> Task prompt:
Copy the data that follows, character for character, minus the pictures.

☆ ☆ ☆ ☆ ☆

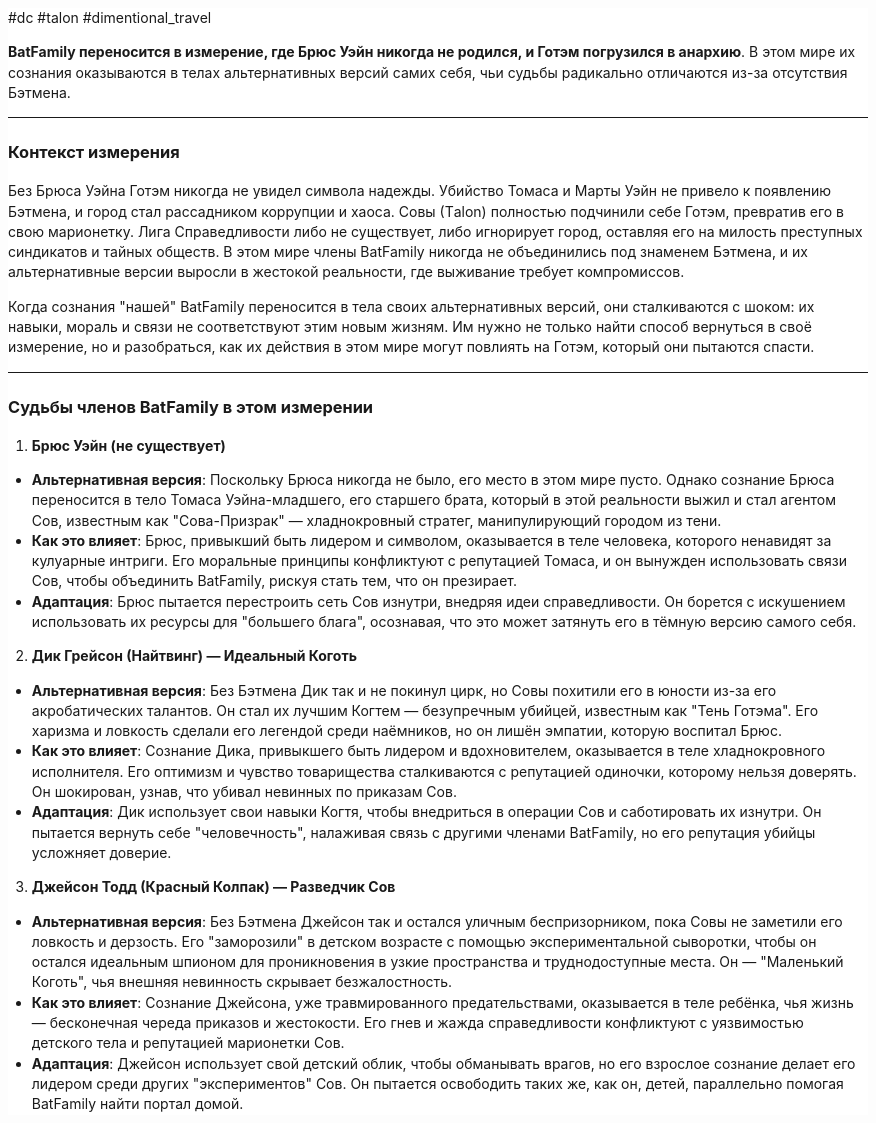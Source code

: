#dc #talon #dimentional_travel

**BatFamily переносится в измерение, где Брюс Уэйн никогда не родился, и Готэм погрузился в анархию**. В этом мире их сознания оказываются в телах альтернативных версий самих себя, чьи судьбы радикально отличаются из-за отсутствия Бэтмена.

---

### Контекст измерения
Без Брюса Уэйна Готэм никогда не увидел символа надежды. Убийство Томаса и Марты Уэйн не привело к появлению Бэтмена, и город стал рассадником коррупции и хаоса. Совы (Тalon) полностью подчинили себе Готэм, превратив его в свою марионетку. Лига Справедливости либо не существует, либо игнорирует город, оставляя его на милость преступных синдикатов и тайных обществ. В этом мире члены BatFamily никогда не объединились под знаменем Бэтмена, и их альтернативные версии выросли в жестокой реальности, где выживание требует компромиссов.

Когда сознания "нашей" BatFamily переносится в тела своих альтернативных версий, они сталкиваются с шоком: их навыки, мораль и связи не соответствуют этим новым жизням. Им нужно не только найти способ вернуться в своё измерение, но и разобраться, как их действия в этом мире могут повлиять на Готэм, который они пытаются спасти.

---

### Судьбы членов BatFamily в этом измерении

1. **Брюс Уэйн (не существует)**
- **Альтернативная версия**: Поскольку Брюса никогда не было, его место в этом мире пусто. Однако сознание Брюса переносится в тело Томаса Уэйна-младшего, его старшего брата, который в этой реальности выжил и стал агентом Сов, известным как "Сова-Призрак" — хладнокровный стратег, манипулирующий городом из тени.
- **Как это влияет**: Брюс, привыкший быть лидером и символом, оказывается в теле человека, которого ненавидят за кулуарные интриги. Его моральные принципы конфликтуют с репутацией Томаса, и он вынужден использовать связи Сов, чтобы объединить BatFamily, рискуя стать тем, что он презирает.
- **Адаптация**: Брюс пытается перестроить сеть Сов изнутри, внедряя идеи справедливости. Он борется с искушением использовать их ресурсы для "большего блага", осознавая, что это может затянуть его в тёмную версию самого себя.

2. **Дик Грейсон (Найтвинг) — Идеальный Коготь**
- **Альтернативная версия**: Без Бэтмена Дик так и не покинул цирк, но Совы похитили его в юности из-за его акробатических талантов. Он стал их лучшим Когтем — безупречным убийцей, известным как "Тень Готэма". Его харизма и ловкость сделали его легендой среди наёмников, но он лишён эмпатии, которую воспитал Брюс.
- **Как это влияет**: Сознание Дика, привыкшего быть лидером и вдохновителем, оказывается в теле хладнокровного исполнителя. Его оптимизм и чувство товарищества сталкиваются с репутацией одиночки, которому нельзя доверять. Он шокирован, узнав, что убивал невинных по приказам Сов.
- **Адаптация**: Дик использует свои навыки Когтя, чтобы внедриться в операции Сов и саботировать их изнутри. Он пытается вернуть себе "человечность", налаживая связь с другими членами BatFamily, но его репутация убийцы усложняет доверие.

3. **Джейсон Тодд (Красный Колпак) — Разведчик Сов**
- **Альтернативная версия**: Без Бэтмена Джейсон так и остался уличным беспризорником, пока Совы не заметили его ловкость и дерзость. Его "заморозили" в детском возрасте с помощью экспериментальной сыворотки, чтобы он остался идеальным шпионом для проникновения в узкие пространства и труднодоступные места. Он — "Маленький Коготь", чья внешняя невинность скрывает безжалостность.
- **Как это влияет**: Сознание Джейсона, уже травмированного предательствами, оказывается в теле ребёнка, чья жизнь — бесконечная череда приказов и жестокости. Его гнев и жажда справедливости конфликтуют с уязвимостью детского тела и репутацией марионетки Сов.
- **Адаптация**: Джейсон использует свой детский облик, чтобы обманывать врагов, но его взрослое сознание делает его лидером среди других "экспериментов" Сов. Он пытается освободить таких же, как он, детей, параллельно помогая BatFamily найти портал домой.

☆ ☆ ☆ ☆ ☆

> Answer to this problem:
Source code

:#dc #talon #dimentional_travel

**BatFamily переносится в измерение, где Брюс Уэйн никогда не родился, и Готэм погрузился в анархию**. В этом мире их сознания оказываются в телах альтернативных версий самих себя, чьи судьбы радикально отличаются из-за отсутствия Бэтмена.

---

### Контекст измерения
Без Брюса Уэйна Готэм никогда не увидел символа надежды. Убийство Томаса и Марты Уэйн не привело к появлению Бэтмена, и город стал рассадником коррупции и хаоса. Совы (Тalon) полностью подчинили себе Готэм, превратив его в свою марионетку. Лига Справедливости либо не существует, либо игнорирует город, оставляя его на милость преступных синдикатов и тайных обществ. В этом мире члены BatFamily никогда не объединились под знаменем Бэтмена, и их альтернативные версии выросли в жестокой реальности, где выживание требует компромиссов.

Когда сознания "нашей" BatFamily переносится в тела своих альтернативных версий, они сталкиваются с шоком: их навыки, мораль и связи не соответствуют этим новым жизням. Им нужно не только найти способ вернуться в своё измерение, но и разобраться, как их действия в этом мире могут повлиять на Готэм, который они пытаются спасти.

---

### Судьбы членов BatFamily в этом измерении

1. **Брюс Уэйн (не существует)**
- **Альтернативная версия**: Поскольку Брюса никогда не было, его место в этом мире пусто. Однако сознание Брюса переносится в тело Томаса Уэйна-младшего, его старшего брата, который в этой реальности выжил и стал агентом Сов, известным как "Сова-Призрак" — хладнокровный стратег, манипулирующий городом из тени.
- **Как это влияет**: Брюс, привыкший быть лидером и символом, оказывается в теле человека, которого ненавидят за кулуарные интриги. Его моральные принципы конфликтуют с репутацией Томаса, и он вынужден использовать связи Сов, чтобы объединить BatFamily, рискуя стать тем, что он презирает.
- **Адаптация**: Брюс пытается перестроить сеть Сов изнутри, внедряя идеи справедливости. Он борется с искушением использовать их ресурсы для "большего блага", осознавая, что это может затянуть его в тёмную версию самого себя.

2. **Дик Грейсон (Найтвинг) — Идеальный Коготь**
- **Альтернативная версия**: Без Бэтмена Дик так и не покинул цирк, но Совы похитили его в юности из-за его акробатических талантов. Он стал их лучшим Когтем — безупречным убийцей, известным как "Тень Готэма". Его харизма и ловкость сделали его легендой среди наёмников, но он лишён эмпатии, которую воспитал Брюс.
- **Как это влияет**: Сознание Дика, привыкшего быть лидером и вдохновителем, оказывается в теле хладнокровного исполнителя. Его оптимизм и чувство товарищества сталкиваются с репутацией одиночки, которому нельзя доверять. Он шокирован, узнав, что убивал невинных по приказам Сов.
- **Адаптация**: Дик использует свои навыки Когтя, чтобы внедриться в операции Сов и саботировать их изнутри. Он пытается вернуть себе "человечность", налаживая связь с другими членами BatFamily, но его репутация убийцы усложняет доверие.

3. **Джейсон Тодд (Красный Колпак) — Разведчик Сов**
- **Альтернативная версия**: Без Бэтмена Джейсон так и остался уличным беспризорником, пока Совы не заметили его ловкость и дерзость. Его "заморозили" в детском возрасте с помощью экспериментальной сыворотки, чтобы он остался идеальным шпионом для проникновения в узкие пространства и труднодоступные места. Он — "Маленький Коготь", чья внешняя невинность скрывает безжалостность.
- **Как это влияет**: Сознание Джейсона, уже травмированного предательствами, оказывается в теле ребёнка, чья жизнь — бесконечная череда приказов и жестокости. Его гнев и жажда справедливости конфликтуют с уязвимостью детского тела и репутацией марионетки Сов.
- **Адаптация**: Джейсон использует свой детский облик, чтобы обманывать врагов, но его взрослое сознание делает его лидером среди других "экспериментов" Сов. Он пытается освободить таких же, как он, детей, параллельно помогая BatFamily найти портал домой.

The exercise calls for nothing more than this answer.